- [WORK TO BE COMPLETED]: Wherever the word "pricing" turns up in a line of the entries, copy that line.

=== TASK MATERIAL ===

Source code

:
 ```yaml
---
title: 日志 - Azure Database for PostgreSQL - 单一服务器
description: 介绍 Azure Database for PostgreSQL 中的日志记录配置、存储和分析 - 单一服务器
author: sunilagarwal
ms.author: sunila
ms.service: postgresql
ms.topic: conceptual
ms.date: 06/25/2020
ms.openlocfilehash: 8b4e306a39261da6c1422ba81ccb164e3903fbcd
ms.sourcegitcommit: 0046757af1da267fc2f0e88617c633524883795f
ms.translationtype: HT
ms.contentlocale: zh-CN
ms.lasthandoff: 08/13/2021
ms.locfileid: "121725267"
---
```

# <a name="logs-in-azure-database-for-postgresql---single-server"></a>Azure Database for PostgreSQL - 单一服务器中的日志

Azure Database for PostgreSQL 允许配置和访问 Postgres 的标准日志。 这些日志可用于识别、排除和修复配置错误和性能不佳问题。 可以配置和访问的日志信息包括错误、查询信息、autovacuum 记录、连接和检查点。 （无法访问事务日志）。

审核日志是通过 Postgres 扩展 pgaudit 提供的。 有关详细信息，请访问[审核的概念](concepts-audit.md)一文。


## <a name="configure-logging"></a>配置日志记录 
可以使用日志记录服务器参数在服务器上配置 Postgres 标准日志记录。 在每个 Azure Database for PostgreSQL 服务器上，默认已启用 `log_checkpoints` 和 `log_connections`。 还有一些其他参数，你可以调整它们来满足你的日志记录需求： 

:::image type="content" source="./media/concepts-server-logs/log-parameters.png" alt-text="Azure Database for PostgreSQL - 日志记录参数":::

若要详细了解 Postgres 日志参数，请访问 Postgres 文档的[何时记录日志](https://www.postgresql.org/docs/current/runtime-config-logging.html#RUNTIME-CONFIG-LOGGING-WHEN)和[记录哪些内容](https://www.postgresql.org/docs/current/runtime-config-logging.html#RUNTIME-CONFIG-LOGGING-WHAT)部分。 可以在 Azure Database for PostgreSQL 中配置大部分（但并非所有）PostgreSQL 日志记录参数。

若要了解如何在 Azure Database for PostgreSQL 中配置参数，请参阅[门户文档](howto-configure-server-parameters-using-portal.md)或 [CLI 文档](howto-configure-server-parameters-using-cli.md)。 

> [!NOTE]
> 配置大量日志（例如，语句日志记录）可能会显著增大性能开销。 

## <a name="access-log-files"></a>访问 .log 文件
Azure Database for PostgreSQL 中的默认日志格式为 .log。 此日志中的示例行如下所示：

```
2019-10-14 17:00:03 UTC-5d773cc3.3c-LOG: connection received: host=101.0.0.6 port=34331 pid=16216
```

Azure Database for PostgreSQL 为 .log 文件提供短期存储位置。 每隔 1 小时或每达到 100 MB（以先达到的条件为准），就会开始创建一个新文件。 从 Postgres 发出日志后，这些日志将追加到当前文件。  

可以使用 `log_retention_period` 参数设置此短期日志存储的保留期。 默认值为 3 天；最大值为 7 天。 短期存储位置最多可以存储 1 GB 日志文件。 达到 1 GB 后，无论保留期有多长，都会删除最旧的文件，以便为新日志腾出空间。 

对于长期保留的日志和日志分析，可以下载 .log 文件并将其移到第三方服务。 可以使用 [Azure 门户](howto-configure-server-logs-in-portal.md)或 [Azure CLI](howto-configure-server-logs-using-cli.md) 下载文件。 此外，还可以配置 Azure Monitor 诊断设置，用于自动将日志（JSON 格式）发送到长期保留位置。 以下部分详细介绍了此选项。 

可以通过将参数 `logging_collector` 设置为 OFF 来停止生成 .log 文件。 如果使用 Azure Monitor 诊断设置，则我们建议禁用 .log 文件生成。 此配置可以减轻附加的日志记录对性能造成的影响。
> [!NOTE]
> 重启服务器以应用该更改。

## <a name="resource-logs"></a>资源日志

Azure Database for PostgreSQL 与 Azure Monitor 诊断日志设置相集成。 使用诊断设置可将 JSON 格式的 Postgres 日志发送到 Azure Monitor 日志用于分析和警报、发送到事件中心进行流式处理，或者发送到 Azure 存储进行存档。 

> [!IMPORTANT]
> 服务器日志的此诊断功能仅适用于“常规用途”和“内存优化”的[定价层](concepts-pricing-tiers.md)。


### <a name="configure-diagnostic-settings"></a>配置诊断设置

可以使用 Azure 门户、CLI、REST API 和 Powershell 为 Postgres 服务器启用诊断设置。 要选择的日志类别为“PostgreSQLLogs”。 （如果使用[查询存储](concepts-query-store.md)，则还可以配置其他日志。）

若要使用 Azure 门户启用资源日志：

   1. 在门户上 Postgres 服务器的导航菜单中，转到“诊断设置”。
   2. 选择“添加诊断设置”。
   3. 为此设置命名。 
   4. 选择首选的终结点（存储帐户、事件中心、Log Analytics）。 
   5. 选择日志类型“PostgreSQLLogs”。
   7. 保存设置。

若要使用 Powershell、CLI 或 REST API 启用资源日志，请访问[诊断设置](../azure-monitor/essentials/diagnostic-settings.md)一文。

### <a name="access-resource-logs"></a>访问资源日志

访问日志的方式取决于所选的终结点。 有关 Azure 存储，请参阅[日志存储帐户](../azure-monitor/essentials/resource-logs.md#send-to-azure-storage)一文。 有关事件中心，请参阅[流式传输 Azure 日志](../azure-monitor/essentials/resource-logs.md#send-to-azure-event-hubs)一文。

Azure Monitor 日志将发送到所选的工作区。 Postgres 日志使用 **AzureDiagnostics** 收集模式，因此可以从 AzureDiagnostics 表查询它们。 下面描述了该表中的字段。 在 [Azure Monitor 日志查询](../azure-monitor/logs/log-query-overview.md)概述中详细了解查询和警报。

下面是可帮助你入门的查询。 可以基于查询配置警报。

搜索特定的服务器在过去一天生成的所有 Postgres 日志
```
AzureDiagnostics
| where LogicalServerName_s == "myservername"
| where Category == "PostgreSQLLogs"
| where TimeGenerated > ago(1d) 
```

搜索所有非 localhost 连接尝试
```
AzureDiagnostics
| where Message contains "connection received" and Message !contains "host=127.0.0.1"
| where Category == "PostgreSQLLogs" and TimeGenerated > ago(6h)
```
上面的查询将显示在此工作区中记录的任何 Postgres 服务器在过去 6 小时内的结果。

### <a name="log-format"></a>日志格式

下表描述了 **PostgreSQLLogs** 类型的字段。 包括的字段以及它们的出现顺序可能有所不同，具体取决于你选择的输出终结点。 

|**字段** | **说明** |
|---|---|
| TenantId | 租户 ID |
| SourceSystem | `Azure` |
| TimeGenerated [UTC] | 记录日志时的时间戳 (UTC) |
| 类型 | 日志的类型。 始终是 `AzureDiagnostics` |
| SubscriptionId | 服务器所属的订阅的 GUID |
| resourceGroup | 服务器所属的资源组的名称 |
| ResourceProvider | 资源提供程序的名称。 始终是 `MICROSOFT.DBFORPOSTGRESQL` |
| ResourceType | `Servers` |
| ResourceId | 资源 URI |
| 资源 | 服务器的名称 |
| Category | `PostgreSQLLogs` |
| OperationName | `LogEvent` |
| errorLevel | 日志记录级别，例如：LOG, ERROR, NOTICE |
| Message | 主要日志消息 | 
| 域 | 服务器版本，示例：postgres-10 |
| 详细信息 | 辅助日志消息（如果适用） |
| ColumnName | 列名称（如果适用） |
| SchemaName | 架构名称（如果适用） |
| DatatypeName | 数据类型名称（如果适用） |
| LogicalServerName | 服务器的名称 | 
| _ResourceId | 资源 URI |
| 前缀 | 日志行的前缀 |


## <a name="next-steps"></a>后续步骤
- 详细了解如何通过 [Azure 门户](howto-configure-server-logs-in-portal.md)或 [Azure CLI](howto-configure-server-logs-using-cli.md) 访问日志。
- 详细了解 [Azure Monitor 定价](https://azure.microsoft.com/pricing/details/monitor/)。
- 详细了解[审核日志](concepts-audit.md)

===

- [ANSWER SECTION]:
> 服务器日志的此诊断功能仅适用于“常规用途”和“内存优化”的[定价层](concepts-pricing-tiers.md)。
- 详细了解 [Azure Monitor 定价](https://azure.microsoft.com/pricing/details/monitor/)。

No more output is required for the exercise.